NEWS OPINIONS HISTORY KIDS ADVERTISING SUBSCRIPTIONS ABOUT US CONTACT LOCAL LINKS

July 2005

Photo by Joe Lamport
From left to right, Michele Lopez, 17, Ashanti Watson, 16, Mayte Lopez, 16, and Kady Williams, 17, make up the rock band Eternal Flame.

Girls rise to a challenge with rock band

By Joe Lamport
Managing Editor

Eternal Flame's breakout moment came at a talent show in May at Bronx Academy High School. The rock group, made up of four high school girls, two from Highbridge, played "Highway to Hell," a song by ACDC that was popular almost three decades ago. It was well received again at the show.

"We were so scared," recalled Kady Williams, the lead guitarist for the group. "We all had red and black on. I was wearing a tie."

"We went on first," said Michele Lopez, the bassist. But "after that, we were like, 'OK, let's keep the band together.'"

Now, they are practicing for their first public gig, expected in a couple of months.

The group came together somewhat by chance. Except for a mutual interest in rock music, Kady and Mayte Lopez, the band's drummer, only knew each other from student council at the high school.

Kady said she and Mayte, better known as Raven, got virtually nothing done on student council.
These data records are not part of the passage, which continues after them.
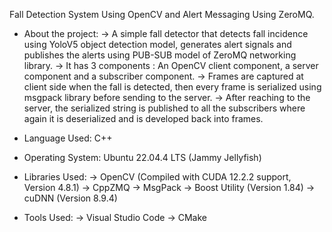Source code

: Fall Detection System Using OpenCV and Alert Messaging Using ZeroMQ.
+ About the project:
  -> A simple fall detector that detects fall incidence using YoloV5 object detection model, generates alert signals and publishes the alerts using PUB-SUB model of ZeroMQ networking library.
  -> It has 3 components : An OpenCV client component, a server component and a subscriber component.
  -> Frames are captured at client side when the fall is detected, then every frame is serialized using msgpack library before sending 
    to the server. 
  -> After reaching to the server, the serialized string is published to all the subscribers where again it is deserialized and is 
    developed back into frames.

+ Language Used: C++

+ Operating System: Ubuntu 22.04.4 LTS (Jammy Jellyfish)

+ Libraries Used:
  -> OpenCV (Compiled with CUDA 12.2.2 support, Version 4.8.1)
  -> CppZMQ
  -> MsgPack
  -> Boost Utility (Version 1.84)
  -> cuDNN (Version 8.9.4)

+ Tools Used:
  -> Visual Studio Code
  -> CMake
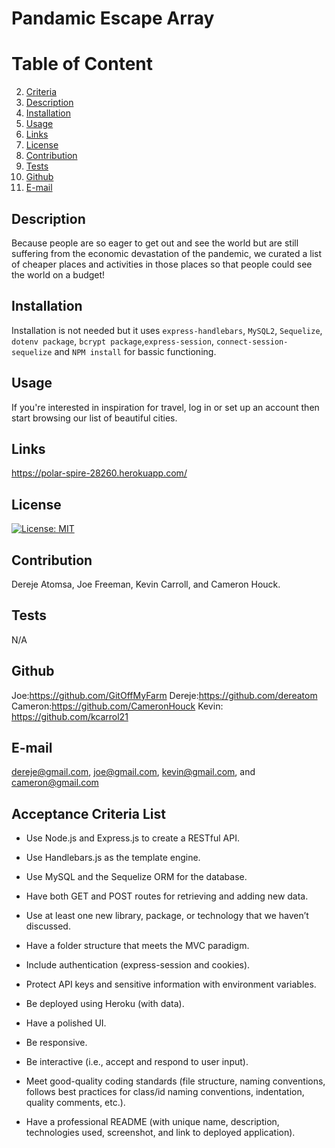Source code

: # Pandamic Escape Array
  
  # Table of Content
  2. [Criteria](#Criteria)
  3. [Description](#Description)
  4. [Installation](#Installation)
  5. [Usage](#Usage)
  6. [Links](#Links)
  7. [License](#License)
  8. [Contribution](#Contribution)
  9. [Tests](#Tests)
  10. [Github](#Github)
  11. [E-mail](#Email)  

  ## Description
  Because people are so eager to get out and see the world but are still suffering from the economic devastation of the pandemic, we curated a list of cheaper places and activities in those places so that people could see the world on a budget!
  
  ## Installation
  Installation is not needed but it uses `express-handlebars`, `MySQL2`, `Sequelize`, `dotenv package`, `bcrypt package`,`express-session`, `connect-session-sequelize` and `NPM install` for bassic functioning. 
  
  ## Usage
  If you're interested in inspiration for travel, log in or set up an account then start browsing our list of beautiful cities.

  ## Links
  https://polar-spire-28260.herokuapp.com/
  
  ## License
  [![License: MIT](https://img.shields.io/badge/License-MIT-yellow.svg)](https://opensource.org/licenses/MIT)
  
  ## Contribution
  Dereje Atomsa, Joe Freeman, Kevin Carroll, and Cameron Houck.
  
  ## Tests
  N/A
  
  ## Github
  Joe:https://github.com/GitOffMyFarm Dereje:https://github.com/dereatom Cameron:https://github.com/CameronHouck Kevin: https://github.com/kcarrol21
  
  ## E-mail
  dereje@gmail.com, joe@gmail.com, kevin@gmail.com, and cameron@gmail.com

  ## Acceptance Criteria List
* Use Node.js and Express.js to create a RESTful API.

* Use Handlebars.js as the template engine.

* Use MySQL and the Sequelize ORM for the database.

* Have both GET and POST routes for retrieving and adding new data.

* Use at least one new library, package, or technology that we haven’t discussed.

* Have a folder structure that meets the MVC paradigm.

* Include authentication (express-session and cookies).

* Protect API keys and sensitive information with environment variables.

* Be deployed using Heroku (with data).

* Have a polished UI.

* Be responsive.

* Be interactive (i.e., accept and respond to user input).

* Meet good-quality coding standards (file structure, naming conventions, follows best practices for class/id naming conventions, indentation, quality comments, etc.).

* Have a professional README (with unique name, description, technologies used, screenshot, and link to deployed application).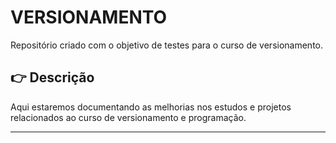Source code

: # **VERSIONAMENTO**

</sup>Repositório criado com o objetivo de testes para o curso de versionamento.</sup>

## :point_right: Descrição
Aqui estaremos documentando as melhorias nos estudos e projetos relacionados ao curso de versionamento e programação.

---

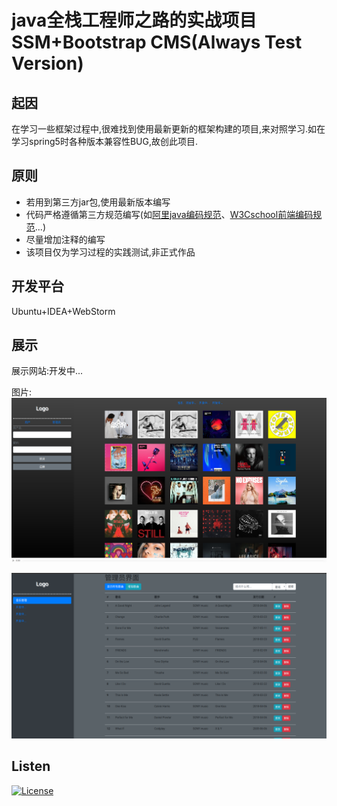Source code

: # java全栈工程师之路的实战项目 SSM+Bootstrap CMS(Always Test Version)
## 起因
在学习一些框架过程中,很难找到使用最新更新的框架构建的项目,来对照学习.如在学习spring5时各种版本兼容性BUG,故创此项目.

## 原则
* 若用到第三方jar包,使用最新版本编写
* 代码严格遵循第三方规范编写(如[阿里java编码规范](https://github.com/alibaba/p3c)、[W3Cschool前端编码规范](https://www.w3cschool.cn/bdl2e3/)...)
* 尽量增加注释的编写
* 该项目仅为学习过程的实践测试,非正式作品

## 开发平台
Ubuntu+IDEA+WebStorm

## 展示
展示网站:开发中...

图片:
![](./data/show1.png)

![](./data/show2.png)

## Listen
[![License](https://img.shields.io/github/license/mashape/apistatus.svg)](https://opensource.org/licenses/MIT)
But their mutual interest in rock and roll music was the group's starting point. When some boys dissed the idea of girls playing rock music, the girls responded.
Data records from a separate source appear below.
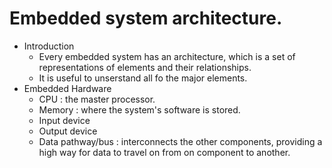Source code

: # Embedded system architecture.
- Introduction
	- Every embedded system has an architecture, which is a set of representations of elements and their relationships.
	- It is useful to unserstand all fo the major elements.
- Embedded Hardware
	- CPU : the master processor.
	- Memory : where the system's software is stored.
	- Input device
	- Output device
	- Data pathway/bus : interconnects the other components, providing a high way for data to travel on from on component to another.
"We got pissed off that there were boy bands at school and they said girls can't play instruments, like we can't be a band," Kady recalled.

Michele and Ashanti Watson barely knew each other either. But they, too, had an interest in playing music. Ashanti, Kady's sister, has written a "book of songs" in her free time at home. Michele has wide musical interests but particular love for groups, like ACDC, Black Sabbath, Mudvayne and others, that are not usually considered by most youth in the Bronx, which is, after all, the birth place of hip hop.

"That's a stereotype," Michele said of the idea that urban youth are not rock music fans. "Just because we're from the ghetto doesn't mean we can't play this music."

But it is not always an easy music to love, the girls said. They get harassed by other youths for dressing in uniformly black clothing and wearing metal studs - the typical rock look these days. It does not help, either, that rock is the music often blamed for violent incidents at high schools, like shootings. Michele said she had been jumped twice, apparently for the way she dresses.

"They'll be like 'devil worshiper'," she said of other kids who taunt the rockers. "We've had things thrown at us. We're a minority in the Bronx and a lot of people are close-minded."

But the incidents have hardly deterred the young women.

"It's comments like that that make you want to get up and get out of here and do something with your life," Michele said.

The music itself is a release, the rockers said.

"It's a high," Michele said about playing rock and roll.

A recent jam session proved her point. Michele laid a solid bass line while Kady seamlessly picked a line above it. Raven hit beats. Ashanti sat out, writing lyrics in a little notebook.

The girls said two teachers at the high school encouraged them and loaned them school instruments. The girls have the instruments for the summer and are practicing often, usually in the basement room of Raven's boyfriend, where they were jamming recently.

"I think we all have a commitment, a drive," Raven said between songs. "And I love these girls so much."

Their parents are tolerant if not accepting of the girls' love for rock music and ambitions to be a rock band.

"What I've heard is OK," said Bobby Watson, Ashanti's and Kady's father. "Every generation has its music. I don't see rock music, I see music. It's just a way for them to express themselves."

"My mom doesn't like the music," admitted Michele. "She thinks it's a phase, but that if it makes me happy I should do it."

The girls' music would fit in the heavy metal genre. They have written two original songs, which they plan to play at their first gig. Ashanti's lyrics for one song express confusion and despair at human relationships.

In "Bleeding Tears," she sings, "Rise up again/ And sink into the surface, Please let me in/ I'm bound to feel deserted, What's come to this?/ Gave in, there's no eternal bliss, And I'm left/ Or just expected to be pissed."

The girls are hoping Eternal Flame one day will have a following beyond their circle of friends. But they said they have back-up plans if their ambitions fall through: generally, going to college to study art or journalism or teaching. Meanwhile, they are developing their skills - and going through the ups and downs of being a band.

They argue about what to play, band members being too bossy, who's in charge and different points of view, they said.

"We yell at each other," Kady admitted. "But when we're pissed, we're like, 'We gotta play, we gotta play.'"

"We argue and we get mad" about the music, Michele said. "But we work it out. We all do it together."